Cree’s quarterly revenue grows 22% year-on-year, driven by Wolfspeed’s organic growth of 40

For its fiscal third-quarter 2019 (to end-March), Cree Inc of Durham, NC, USA has reported revenue from continuing operations of $274m, down on $356m a year ago. However, this is up 22% on $225.2m excluding (as discontinued operations) the Lighting Products business unit (LED lighting fixtures, lamps and corporate lighting for commercial, industrial and consumer applications), which Cree agreed on 14 March to sell for about $310m to IDEAL Industries Inc of Sycamore, IL, USA. (After receiving early termination of the waiting period under the Hart-Scott-Rodino Act in April, the transaction is expected to close by the end of fiscal Q4.)

Fiscal Q3/2018 Q4/2018 Q1/2019 Q2/2019 Q3/2019
Revenue $356m $409.5m $408.3m $413m $274m

LED Product sales were $132.8m (48.5% of total revenue), down 8.5% (more than the expected 5%) on $145.2m last quarter and down 7% on $143.3m (63.6% of total revenue for continuing operations) a year ago. LED gross margin was 27.8%, down from 30% last quarter but up from 26.4% a year ago (and above the targeted 27%) as a result of strong execution and a strategy to focus on business where the firm thinks its products are differentiated and valued.

Revenue for the Wolfspeed business (Power & RF devices and silicon carbide materials) was $141.3m (51.5% of total revenue), up 4% on last quarter’s record of $135.3m and up 72% on $81.9m a year ago (just 36.4% of total revenue for continuing operations) – or up over 40% organically (excluding revenue from the Infineon RF Power business, acquired on 6 March 2018). Wolfspeed gross margin was 48.7% (better than the targeted 48%), up from 47.8% last quarter and 48% a year ago, as it continues to balance rapidly increasing capacity while maintaining yield. “Wolfspeed is now our largest business and represents two-thirds of our gross profit from continuing operations,” says CEO Gregg Lowe.

Overall gross margin (on a non-GAAP basis) was 37.9%, up from 34% a year ago (for continuing operations). “We are also very pleased to have recorded gross margin improvements across the business while addressing some softness within our LED business,” says Lowe.

Operating expenses were a slightly better-than-targeted $80m. Net income was $20.4m ($0.20 per diluted share), up from $16.7m ($0.17 per diluted share) a year ago, and exceeding the midpoint of the targeted range due to the record revenue combined with margin improvement for Wolfspeed.

Operating cash flow was $60.7m. Capital expenditure (CapEx) was $37m. Free cash flow was hence $24m, driven by strong working capital management as well as an upfront payment related to Cree’s silicon carbide (SiC) wafer supply agreements. With zero borrowed on the firm’s line of credit and convertible debt with a face value of $575m, cash and short-term investments rose during the quarter to $789m.

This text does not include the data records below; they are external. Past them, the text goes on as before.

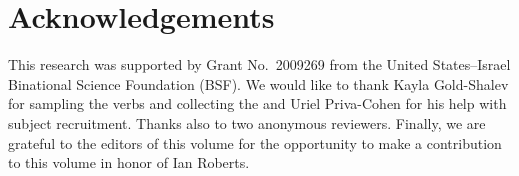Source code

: \documentclass[output=paper]{langsci/langscibook}
\begin{document}
\printchapterglossary{}

\section*{Acknowledgements}

This research was supported by Grant No.\ 2009269 from the United States–Israel
Binational Science Foundation (BSF). We would like to thank Kayla Gold-Shalev
for sampling the verbs and collecting the  and Uriel Priva-Cohen for his
help with subject recruitment. Thanks also to two anonymous reviewers. Finally,
we are grateful to the editors of this volume for the opportunity to make a
contribution to this volume in honor of Ian Roberts.

{\sloppy
\printbibliography[heading=subbibliography,notkeyword=this]
}
\end{document}
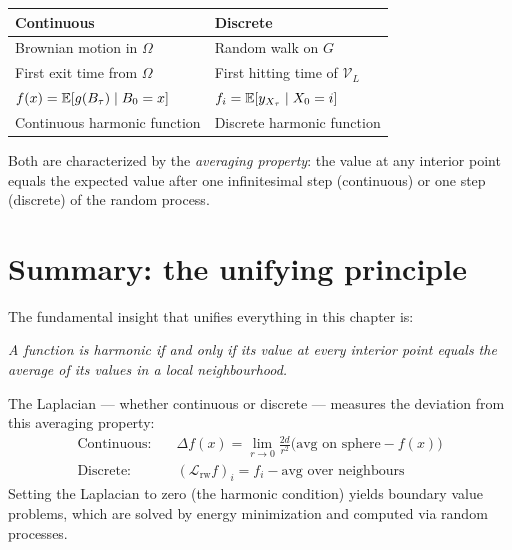 \begin{notechapter}
\begin{keyidea}
\begin{center}
\begin{tabular}{ll}
\toprule
Continuous & Discrete \\
\midrule
Brownian motion in $\Omega$ & Random walk on $G$ \\
First exit time from $\Omega$ & First hitting time of $\mathcal{V}_L$ \\
$f(x) = \mathbb{E}[g(B_\tau) \mid B_0 = x]$ &
$f_i = \mathbb{E}[y_{X_\tau} \mid X_0 = i]$ \\
Continuous harmonic function & Discrete harmonic function \\
\bottomrule
\end{tabular}
\end{center}
Both are characterized by the \emph{averaging property}: the value at any
interior point equals the expected value after one infinitesimal step
(continuous) or one step (discrete) of the random process.
\end{keyidea}


\section{Summary: the unifying principle}
\label{harmonic-functions:sec:summary}

The fundamental insight that unifies everything in this chapter is:

\begin{intuition}
\emph{A function is harmonic if and only if its value at every interior
point equals the average of its values in a local neighbourhood.}

The Laplacian --- whether continuous or discrete --- measures the deviation
from this averaging property:
\begin{align}
\text{Continuous:}\quad & \Delta f(x)
  = \lim_{r \to 0} \frac{2d}{r^2}
    \bigl(\text{avg on sphere} - f(x)\bigr) \\
\text{Discrete:}\quad & (\mathcal{L}_{\mathrm{rw}} f)_i
  = f_i - \text{avg over neighbours}
\end{align}
Setting the Laplacian to zero (the harmonic condition) yields boundary value
problems, which are solved by energy minimization and computed via random
processes.
\end{intuition}


\end{notechapter}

“With the anticipated completion of the Lighting divestiture during this quarter, Cree will be well positioned for faster growth and higher margins with a cash balance approaching $1bn upon closing. This transaction will allow us to sharpen our focus to accelerate Wolfspeed’s growth,” says Lowe. “This transaction benefits all stakeholders as it unlocks value, increases management focus on the core business and supports our mission to accelerate silicon carbide and gallium nitride adoption,” he adds.

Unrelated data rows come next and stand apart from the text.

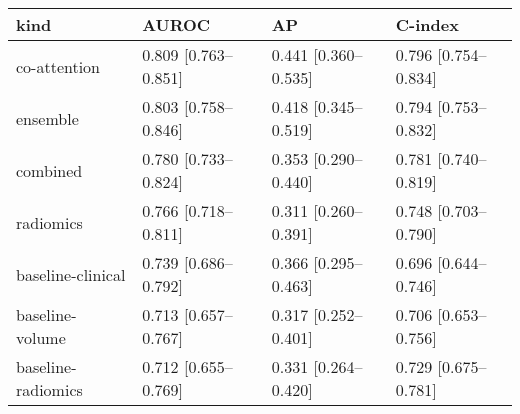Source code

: \begin{tabular}{llll}
\toprule
              kind &                AUROC &                   AP &              C-index \\
\midrule
      co-attention & 0.809 [0.763--0.851] & 0.441 [0.360--0.535] & 0.796 [0.754--0.834] \\
          ensemble & 0.803 [0.758--0.846] & 0.418 [0.345--0.519] & 0.794 [0.753--0.832] \\
          combined & 0.780 [0.733--0.824] & 0.353 [0.290--0.440] & 0.781 [0.740--0.819] \\
         radiomics & 0.766 [0.718--0.811] & 0.311 [0.260--0.391] & 0.748 [0.703--0.790] \\
 baseline-clinical & 0.739 [0.686--0.792] & 0.366 [0.295--0.463] & 0.696 [0.644--0.746] \\
   baseline-volume & 0.713 [0.657--0.767] & 0.317 [0.252--0.401] & 0.706 [0.653--0.756] \\
baseline-radiomics & 0.712 [0.655--0.769] & 0.331 [0.264--0.420] & 0.729 [0.675--0.781] \\
\bottomrule
\end{tabular}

For its fiscal fourth-quarter 2019 (to end-June), Cree expects revenue to fall slightly to $263-271m. Wolfspeed revenue should still grow nearly 30% year-on-year (due to strong materials and RF demand) but only about 1% quarter-to-quarter. “In our power device business [while still seeing strong growth year-on-year], we are seeing some near-term softness due to the uncertainty around the reduction in EV [electric vehicle] incentives in China, but we remain confident in the EV market and we’ll continue to grow over the long-term,” reckons chief financial officer Neill Reynolds. “LED revenue is expected to be down about 5% sequentially due to market softness, primarily in Asia [versus normal seasonal growth of 5-10% coming out of Chinese New Year].”

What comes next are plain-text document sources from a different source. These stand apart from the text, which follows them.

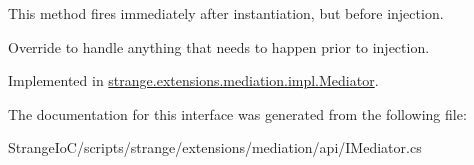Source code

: This method fires immediately after instantiation, but before injection. 

Override to handle anything that needs to happen prior to injection. 

Implemented in \hyperlink{classstrange_1_1extensions_1_1mediation_1_1impl_1_1_mediator_a014246a5f07c3685e5d567700dd94d7a}{strange.\-extensions.\-mediation.\-impl.\-Mediator}.



The documentation for this interface was generated from the following file\-:\begin{DoxyCompactItemize}
\item 
Strange\-Io\-C/scripts/strange/extensions/mediation/api/I\-Mediator.\-cs\end{DoxyCompactItemize}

Cree targets gross margin of 37%, based on the following segment trends: Wolfspeed margin of 49% (up both year-on-year and sequentially) and LED margin of 25% (down from fiscal Q3, driven mainly by lower sales volume and lower factory utilization).

Operating expenses should rise slightly sequentially to $81m to support continued growth in the Wolfspeed business. Cree expects net income to fall to $12-17m ($0.12-0.16 per diluted share, including a $0.02 decrease from the ongoing impact of trade tariffs).

“The LED market is experiencing softness in demand as global trade uncertainties persist,” notes Lowe. “We remain focused on our target markets, where we believe our customers value technology. We work with these customers to continue bringing innovations to the market,” he adds. “If needed, we will shift manufacturing capacities to Wolfspeed, should the LED market continue to soften.”

“For fiscal 2019, we target capital investment of about $175m, primarily driven by expanding Wolfspeed’s production capacity to support forecasted long-term customer demand,” notes Reynolds. “The underlying investment plan for fiscal 2019 remains unchanged, but the investment is below our prior target [of $220m], primarily due to the timing of receipts and payments for equipment orders,” he adds. “As we continue to ramp this new capacity, we expect some variability in our initial production yields and factory utilization that may reduce our near-term Wolfspeed gross margins,” he cautions.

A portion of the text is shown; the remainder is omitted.